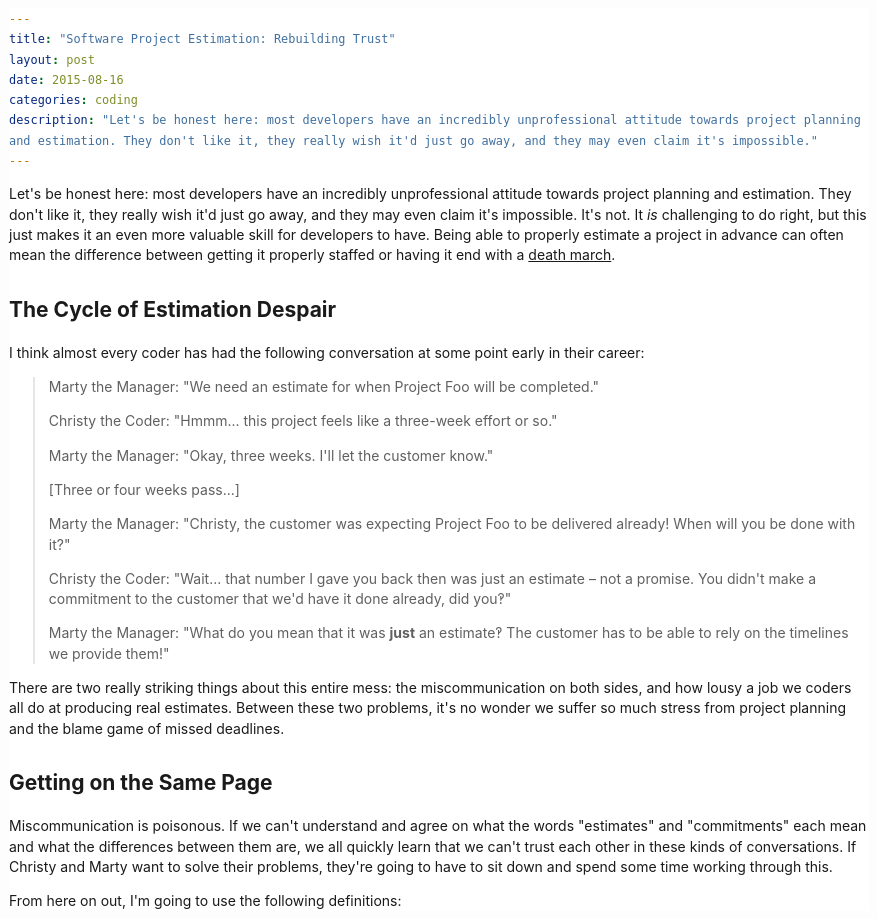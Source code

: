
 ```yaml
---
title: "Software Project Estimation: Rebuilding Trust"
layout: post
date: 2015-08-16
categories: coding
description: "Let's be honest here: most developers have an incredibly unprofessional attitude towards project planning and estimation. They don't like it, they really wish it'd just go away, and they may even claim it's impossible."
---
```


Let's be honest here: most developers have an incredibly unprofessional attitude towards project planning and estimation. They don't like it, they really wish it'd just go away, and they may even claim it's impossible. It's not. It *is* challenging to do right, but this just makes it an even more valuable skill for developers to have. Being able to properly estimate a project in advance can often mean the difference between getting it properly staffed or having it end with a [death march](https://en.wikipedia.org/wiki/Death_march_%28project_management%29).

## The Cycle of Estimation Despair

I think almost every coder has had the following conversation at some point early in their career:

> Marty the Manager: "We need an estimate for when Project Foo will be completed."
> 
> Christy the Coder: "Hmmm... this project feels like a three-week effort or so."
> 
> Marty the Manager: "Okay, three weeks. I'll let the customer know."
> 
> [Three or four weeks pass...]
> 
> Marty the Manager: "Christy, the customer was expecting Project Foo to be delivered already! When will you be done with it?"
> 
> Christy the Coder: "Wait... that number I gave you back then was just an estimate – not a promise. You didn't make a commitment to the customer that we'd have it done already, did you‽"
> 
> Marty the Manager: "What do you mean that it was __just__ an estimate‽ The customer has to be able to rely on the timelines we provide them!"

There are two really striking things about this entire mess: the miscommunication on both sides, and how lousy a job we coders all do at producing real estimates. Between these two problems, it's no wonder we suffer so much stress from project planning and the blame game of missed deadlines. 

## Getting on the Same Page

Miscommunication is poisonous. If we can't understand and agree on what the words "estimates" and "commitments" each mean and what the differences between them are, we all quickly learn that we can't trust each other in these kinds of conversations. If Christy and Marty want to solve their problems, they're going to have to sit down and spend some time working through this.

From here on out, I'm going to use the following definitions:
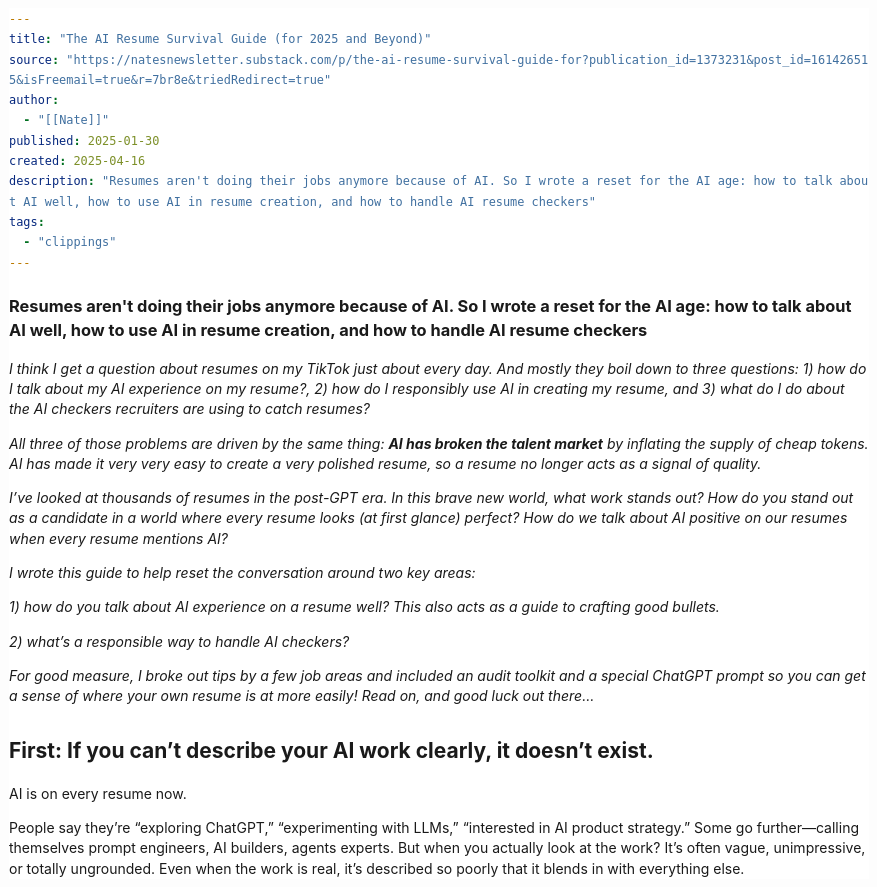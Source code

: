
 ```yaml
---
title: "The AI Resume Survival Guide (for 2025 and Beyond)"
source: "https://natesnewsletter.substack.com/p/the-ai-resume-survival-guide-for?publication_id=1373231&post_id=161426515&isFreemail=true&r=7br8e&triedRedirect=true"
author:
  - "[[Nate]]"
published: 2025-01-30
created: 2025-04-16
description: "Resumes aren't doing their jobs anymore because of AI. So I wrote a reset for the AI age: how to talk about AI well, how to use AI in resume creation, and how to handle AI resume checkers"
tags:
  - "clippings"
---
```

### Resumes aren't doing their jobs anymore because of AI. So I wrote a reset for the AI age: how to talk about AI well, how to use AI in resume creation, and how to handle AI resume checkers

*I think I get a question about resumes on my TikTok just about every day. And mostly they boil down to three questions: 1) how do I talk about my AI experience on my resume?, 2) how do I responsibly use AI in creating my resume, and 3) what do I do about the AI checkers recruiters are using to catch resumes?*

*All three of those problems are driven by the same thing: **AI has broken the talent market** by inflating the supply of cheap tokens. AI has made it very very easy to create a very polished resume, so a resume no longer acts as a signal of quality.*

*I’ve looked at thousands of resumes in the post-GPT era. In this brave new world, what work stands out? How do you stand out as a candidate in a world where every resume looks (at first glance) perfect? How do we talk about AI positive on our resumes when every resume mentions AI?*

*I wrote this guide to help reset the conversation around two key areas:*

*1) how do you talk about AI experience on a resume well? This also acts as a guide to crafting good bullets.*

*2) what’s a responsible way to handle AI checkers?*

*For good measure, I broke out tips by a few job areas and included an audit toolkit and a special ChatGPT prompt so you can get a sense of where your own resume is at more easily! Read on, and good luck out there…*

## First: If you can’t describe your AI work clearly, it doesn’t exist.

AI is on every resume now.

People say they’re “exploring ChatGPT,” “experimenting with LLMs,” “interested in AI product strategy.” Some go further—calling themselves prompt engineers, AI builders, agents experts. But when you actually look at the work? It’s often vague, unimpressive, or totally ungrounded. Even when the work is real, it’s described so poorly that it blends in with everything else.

> INSTRUCTIONS TO FOLLOW:
Exactly as written, print each entry, leaving all pictures out.

> SOLVED EXERCISE:
Source code

:
 ```yaml
---
title: "Software Project Estimation: Rebuilding Trust"
layout: post
date: 2015-08-16
categories: coding
description: "Let's be honest here: most developers have an incredibly unprofessional attitude towards project planning and estimation. They don't like it, they really wish it'd just go away, and they may even claim it's impossible."
---
```


Let's be honest here: most developers have an incredibly unprofessional attitude towards project planning and estimation. They don't like it, they really wish it'd just go away, and they may even claim it's impossible. It's not. It *is* challenging to do right, but this just makes it an even more valuable skill for developers to have. Being able to properly estimate a project in advance can often mean the difference between getting it properly staffed or having it end with a [death march](https://en.wikipedia.org/wiki/Death_march_%28project_management%29).

## The Cycle of Estimation Despair

I think almost every coder has had the following conversation at some point early in their career:

> Marty the Manager: "We need an estimate for when Project Foo will be completed."
> 
> Christy the Coder: "Hmmm... this project feels like a three-week effort or so."
> 
> Marty the Manager: "Okay, three weeks. I'll let the customer know."
> 
> [Three or four weeks pass...]
> 
> Marty the Manager: "Christy, the customer was expecting Project Foo to be delivered already! When will you be done with it?"
> 
> Christy the Coder: "Wait... that number I gave you back then was just an estimate – not a promise. You didn't make a commitment to the customer that we'd have it done already, did you‽"
> 
> Marty the Manager: "What do you mean that it was __just__ an estimate‽ The customer has to be able to rely on the timelines we provide them!"

There are two really striking things about this entire mess: the miscommunication on both sides, and how lousy a job we coders all do at producing real estimates. Between these two problems, it's no wonder we suffer so much stress from project planning and the blame game of missed deadlines. 

## Getting on the Same Page

Miscommunication is poisonous. If we can't understand and agree on what the words "estimates" and "commitments" each mean and what the differences between them are, we all quickly learn that we can't trust each other in these kinds of conversations. If Christy and Marty want to solve their problems, they're going to have to sit down and spend some time working through this.

From here on out, I'm going to use the following definitions:
Source code

:
 ```yaml
---
title: "The AI Resume Survival Guide (for 2025 and Beyond)"
source: "https://natesnewsletter.substack.com/p/the-ai-resume-survival-guide-for?publication_id=1373231&post_id=161426515&isFreemail=true&r=7br8e&triedRedirect=true"
author:
  - "[[Nate]]"
published: 2025-01-30
created: 2025-04-16
description: "Resumes aren't doing their jobs anymore because of AI. So I wrote a reset for the AI age: how to talk about AI well, how to use AI in resume creation, and how to handle AI resume checkers"
tags:
  - "clippings"
---
```

### Resumes aren't doing their jobs anymore because of AI. So I wrote a reset for the AI age: how to talk about AI well, how to use AI in resume creation, and how to handle AI resume checkers

*I think I get a question about resumes on my TikTok just about every day. And mostly they boil down to three questions: 1) how do I talk about my AI experience on my resume?, 2) how do I responsibly use AI in creating my resume, and 3) what do I do about the AI checkers recruiters are using to catch resumes?*

*All three of those problems are driven by the same thing: **AI has broken the talent market** by inflating the supply of cheap tokens. AI has made it very very easy to create a very polished resume, so a resume no longer acts as a signal of quality.*

*I’ve looked at thousands of resumes in the post-GPT era. In this brave new world, what work stands out? How do you stand out as a candidate in a world where every resume looks (at first glance) perfect? How do we talk about AI positive on our resumes when every resume mentions AI?*

*I wrote this guide to help reset the conversation around two key areas:*

*1) how do you talk about AI experience on a resume well? This also acts as a guide to crafting good bullets.*

*2) what’s a responsible way to handle AI checkers?*

*For good measure, I broke out tips by a few job areas and included an audit toolkit and a special ChatGPT prompt so you can get a sense of where your own resume is at more easily! Read on, and good luck out there…*

## First: If you can’t describe your AI work clearly, it doesn’t exist.

AI is on every resume now.

People say they’re “exploring ChatGPT,” “experimenting with LLMs,” “interested in AI product strategy.” Some go further—calling themselves prompt engineers, AI builders, agents experts. But when you actually look at the work? It’s often vague, unimpressive, or totally ungrounded. Even when the work is real, it’s described so poorly that it blends in with everything else.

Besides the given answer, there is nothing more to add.